As you know, the capital market seismograph distinguishes between three phases in the US equity market: "green" (quiet market = buy), "yellow" (turbulent market with positive expectation = invest, but with hedge) and "red" (turbulent market with negative expectation = do not invest).

In recent days, the probability of a calm, positive US equity market ("green") has risen significantly from 81 percent to 91 percent. The probability of a turbulent, volatile market with a positive trend ("yellow") fell from 4 to 2 percent. And the probability of a bear market ("red") continued to decline significantly from 15 to 7 percent. "We last had similarly high figures for a positive market before the start of the turbulence on the fifth of February. We are clearly back in calmer waters," comments Schlick.

Conclusion:

The private-wealth stock market indicator had delivered a sell signal for the German stock market at 12500 DAX points ein langfristiges at the end of February. He now only proposes a long-term equity ratio of between zero and 30 percent.

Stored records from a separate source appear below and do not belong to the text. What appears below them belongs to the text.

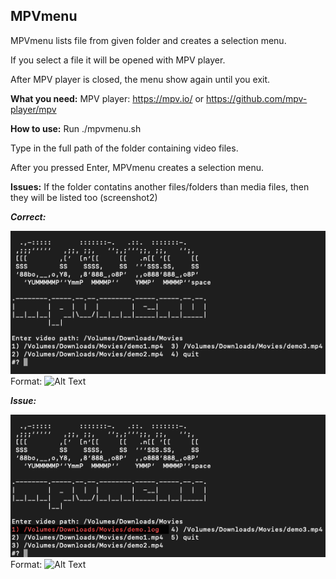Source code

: ## MPVmenu
MPVmenu lists file from given folder and creates a selection menu.

If you select a file it will be opened with MPV player.

After MPV player is closed, the menu show again until you exit.


**What you need:**
MPV player: https://mpv.io/ or https://github.com/mpv-player/mpv


**How to use:**
Run ./mpvmenu.sh

Type in the full path of the folder containing video files.

After you pressed Enter, MPVmenu creates a selection menu.


**Issues:**
If the folder contatins another files/folders than media files, then they will be listed too (screenshot2)


_**Correct:**_

![OK](/mpvmenuOK.png)
Format: ![Alt Text](url)


_**Issue:**_

![ISSUE](/mpvmenuNOTCLEAN.png)
Format: ![Alt Text](url)
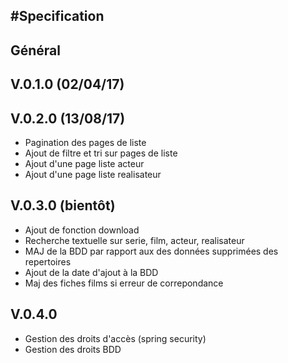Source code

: #Specification
--------------

## Général

## V.0.1.0 (02/04/17)



## V.0.2.0 (13/08/17)
+ Pagination des pages de liste
+ Ajout de filtre et tri sur pages de liste
+ Ajout d'une page liste acteur
+ Ajout d'une page liste realisateur

## V.0.3.0 (bientôt)
+ Ajout de fonction download
+ Recherche textuelle sur serie, film, acteur, realisateur
+ MAJ de la BDD par rapport aux des données supprimées des repertoires
+ Ajout de la date d'ajout à la BDD
+ Maj des fiches films si erreur de correpondance

## V.0.4.0 
+ Gestion des droits d'accès (spring security)
+ Gestion des droits BDD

We hope that the capital market seismograph will indicate the direction of short-term fluctuations around the respective long-term trend. This is why we wrote in the last issue of "Neues aus der Redaktion": "In view of the more positive development of the seismograph, it may not be a bad idea to position ourselves closer to the 30 percent at present and take a little more risk again in the short term.

This statement is underlined by the current development of the seismograph and we are now very excited about the next data on the ifo business climate. They will be published on 25 May and should give us new information about the state of the economy in Germany.

Sincerely,

yours

Klaus Meitinger

Note: Despite careful selection of sources, no liability can be accepted for the accuracy of the content. The information provided in private wealth is for information purposes only and does not constitute an invitation to buy or sell securities.